Sivas Milletvekili Malik Ejder Özdemir'in 2 Temmuz'un "aydınlanma günü" olması için yasa teklifi verdiğini; ancak bunun AKP'nin oyları ile reddedildiğini kaydeden Kılıçdaroğlu, "CHP'nin iktidarında 2 Temmuz mutlaka 'aydınlanma günü' olacaktır" diye konuştu.
Divriği Külliyesi ile Darüşşifasının UNESCO tarafından dünya kültür mirası listesine konulduğunu; ancak bu külliyenin onarılamadığını, buna ilişkin yasanın da yine AKP tarafından reddedildiğini anlatan Kılıçdaroğlu, "Ama bizim iktidarımızda endişeniz olmasın. Orası için özel yasa çıkaracağız ve dünya kültür mirasına armağan edeceğiz" dedi.

Yurttaşların "Başbakan Kemal" sloganları atması üzerine Kılıçdaroğlu, "Ne derseniz deyin. Ama bu Kemal sizin Kemalinizdir. Bunu unutmayın. Çünkü ben insanımı seviyorum, zengin yoksul ayrımı yapmıyorum. İnanç ayrımı yapmıyorum, etnik kimlik ayrımı yapmıyorum" diye konuştu.

Kılıçdaroğlu, uzun süredir siyasette olmadığını 2002'den buya milletvekili olduğunu kaydederken, "Ama ilk kez siyasette gençlerin ve kadınların bu kadar coşkulu olduğunu görüyorum. Bu beni mutlu ediyor. Ve bu Türkiye'de demokrasinin kökleştiğini gösteriyor" şeklinde konuştu.

Buradakilere "Parlamentoda naylon faturacı, ihaleye fesat karıştıran, kalpazan milletvekili görmek istiyor musunuz?" diye soran Kılıçdaroğlu, "Hayır" yanıtını alınca buradakilerden sandığa gitmelerini ve CHP'ye oy vermelerini istedi.

Başbakan Recep Tayyip Erdoğan'dan yine "Recep Bey" diye bahseden Kılıçdaroğlu, Başbakan Erdoğan'ın sözlerinin ve kimyasını bozulduğunu ileri sürerek "Şimdi sıra geldi Recep Beylerin düzenini değiştirmeye" dedi.

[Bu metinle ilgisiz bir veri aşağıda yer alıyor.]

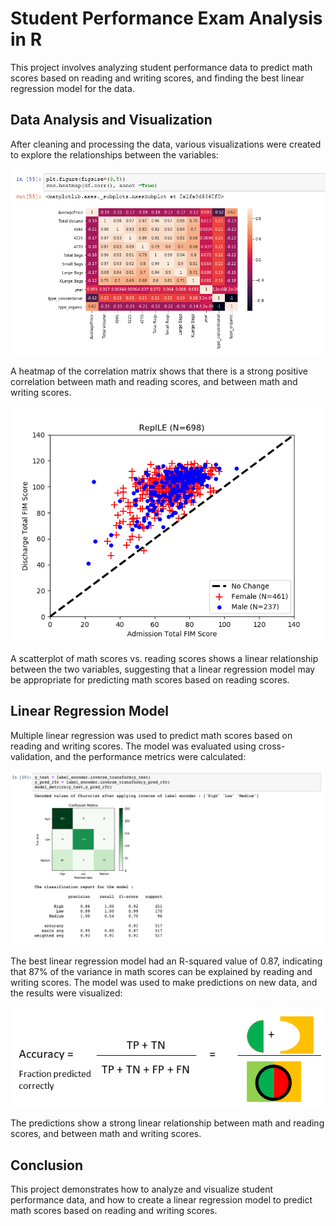 <!DOCTYPE html>
<html>
  <head>
  </head>
  <body>
    <h1>Student Performance Exam Analysis in R</h1>
    <p>This project involves analyzing student performance data to predict math scores based on reading and writing scores, and finding the best linear regression model for the data.</p>
    <h2>Data Analysis and Visualization</h2>
    <p>After cleaning and processing the data, various visualizations were created to explore the relationships between the variables:</p>
    <img src="heatmap.png" alt="Heatmap of correlation matrix">
    <p>A heatmap of the correlation matrix shows that there is a strong positive correlation between math and reading scores, and between math and writing scores.</p>
    <img src="scatterplot.png" alt="Scatterplot of math vs. reading scores">
    <p>A scatterplot of math scores vs. reading scores shows a linear relationship between the two variables, suggesting that a linear regression model may be appropriate for predicting math scores based on reading scores.</p>
    <h2>Linear Regression Model</h2>
    <p>Multiple linear regression was used to predict math scores based on reading and writing scores. The model was evaluated using cross-validation, and the performance metrics were calculated:</p>
    <img src="model_performance.png" alt="Model performance metrics">
    <p>The best linear regression model had an R-squared value of 0.87, indicating that 87% of the variance in math scores can be explained by reading and writing scores. The model was used to make predictions on new data, and the results were visualized:</p>
    <img src="predictions.png" alt="Predictions on new data">
    <p>The predictions show a strong linear relationship between math and reading scores, and between math and writing scores.</p>
    <h2>Conclusion</h2>
    <p>This project demonstrates how to analyze and visualize student performance data, and how to create a linear regression model to predict math scores based on reading and writing scores.</p>
  </body>
</html>
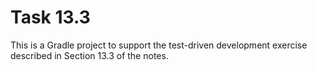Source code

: # Task 13.3

This is a Gradle project to support the test-driven development exercise
described in Section 13.3 of the notes.
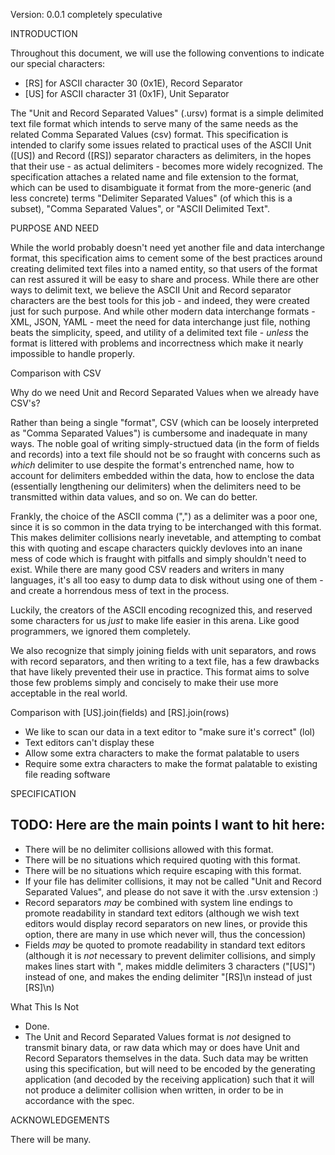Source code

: Version: 0.0.1 completely speculative

INTRODUCTION

Throughout this document, we will use the following conventions to indicate our special characters:
- [RS] for ASCII character 30 (0x1E), Record Separator
- [US] for ASCII character 31 (0x1F), Unit Separator

The "Unit and Record Separated Values" (.ursv) format is a simple delimited text file format which
intends to serve many of the same needs as the related Comma Separated Values (csv) format. This
specification is intended to clarify some issues related to practical uses of the ASCII Unit ([US])
and Record ([RS]) separator characters as delimiters, in the hopes that their use - as actual
delimiters - becomes more widely recognized. The specification attaches a related name and file
extension to the format, which can be used to disambiguate it format from the more-generic (and less
concrete) terms "Delimiter Separated Values" (of which this is a subset), "Comma Separated Values",
or "ASCII Delimited Text".

PURPOSE AND NEED

While the world probably doesn't need yet another file and data interchange format, this
specification aims to cement some of the best practices around creating delimited text files into
a named entity, so that users of the format can rest assured it will be easy to share and process.
While there are other ways to delimit text, we believe the ASCII Unit and Record separator
characters are the best tools for this job - and indeed, they were created just for such purpose.
And while other modern data interchange formats - XML, JSON, YAML - meet the need for data
interchange just file, nothing beats the simplicity, speed, and utility of a delimited text file -
*unless* the format is littered with problems and incorrectness which make it nearly impossible
to handle properly.

Comparison with CSV

Why do we need Unit and Record Separated Values when we already have CSV's?

Rather than being a single "format", CSV (which can be loosely interpreted as "Comma Separated
Values") is cumbersome and inadequate in many ways. The noble goal of writing simply-structued data
(in the form of fields and records) into a text file should not be so fraught with concerns such as
*which* delimiter to use despite the format's entrenched name, how to account for delimiters
embedded within the data, how to enclose the data (essentially lengthening our delimiters) when
the delimiters need to be transmitted within data values, and so on. We can do better.

Frankly, the choice of the ASCII comma (",") as a delimiter was a poor one, since it is so common
in the data trying to be interchanged with this format. This makes delimiter collisions nearly
inevetable, and attempting to combat this with quoting and escape characters quickly devloves into
an inane mess of code which is fraught with pitfalls and simply shouldn't need to exist. While there
are many good CSV readers and writers in many languages, it's all too easy to dump data to disk
without using one of them - and create a horrendous mess of text in the process.

Luckily, the creators of the ASCII encoding recognized this, and reserved some characters for us
*just* to make life easier in this arena. Like good programmers, we ignored them completely.

We also recognize that simply joining fields with unit separators, and rows with record separators,
and then writing to a text file, has a few drawbacks that have likely prevented their use in
practice. This format aims to solve those few problems simply and concisely to make their use
more acceptable in the real world.

Comparison with [US].join(fields) and [RS].join(rows)

- We like to scan our data in a text editor to "make sure it's correct" (lol)
- Text editors can't display these
- Allow some extra characters to make the format palatable to users
- Require some extra characters to make the format palatable to existing file reading software

SPECIFICATION

## TODO: Here are the main points I want to hit here:

- There will be no delimiter collisions allowed with this format.
- There will be no situations which required quoting with this format.
- There will be no situations which require escaping with this format.
- If your file has delimiter collisions, it may not be called "Unit and Record Separated Values",
and please do not save it with the .ursv extension :)
- Record separators *may* be combined with system line endings to promote readability in standard
text editors (although we wish text editors would display record separators on new lines, or
provide this option, there are many in use which never will, thus the concession)
- Fields *may* be quoted to promote readability in standard text editors (although it is *not*
necessary to prevent delimiter collisions, and simply makes lines start with ", makes middle
delimiters 3 characters ("[US]") instead of one, and makes the ending delimiter "[RS]\n instead of just
[RS]\n)

What This Is Not

- Done.
- The Unit and Record Separated Values format is *not* designed to transmit binary data, or raw data
which may or does have Unit and Record Separators themselves in the data. Such data may be
written using this specification, but will need to be encoded by the generating application (and
decoded by the receiving application) such that it will not produce a delimiter collision when
written, in order to be in accordance with the spec.

ACKNOWLEDGEMENTS

There will be many.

Nazım Hikmet'in "Yaşamak bir ağaç gibi tek ve hür ve bir orman gibi kardeşçesine" dizlerini anımsatan Kılıçdaroğlu, "Bu anlayışla doğuyu-batıyı, kuzeyi-güneyi birleştireceğiz. Terörü el birliği yok edeceğiz. İnsanın insana kulluğunu yok edeceğiz" dedi.

Sav: Yapılan değerlendirmelerin benimle ilgisi yok

Öte yandan, Kılıçdaroğlu'nun konuşmasından önce gazetecilerin sorularını yanıtlayan CHP Genel Sekreteri Önder Sav, CHP Manisa Milletvekili Şahin Mengü'nün,

"Bu konu parti içinde çok dillenmeye başlamıştı. O kadar çok dillenmeye başlamıştı ki, bırakın halk tabanını, CHP milletvekilleri bile 'Bu iş nereye gidiyor' diye soruyordu. CHP Genel Sekreteri Önder Sav 3 yıl önce bana, 'Deniz ile bu iş gitmeyecek, çıkarı yok bu işin' demişti"

şeklindeki sözlerinin anımsatılması üzerine, şöyle konuştu:


"Deniz Baykal ile fevkalade uyumlu bir çalışma içinde, bir birlikteliği sürdürdük. Onun dışında yapılan değerlendirmelerin benimle ilgisi yoktur. Hangi ortamda benimle ilgili, nasıl değerlendirme yapıldığı ile ilgili bir bilgim yok"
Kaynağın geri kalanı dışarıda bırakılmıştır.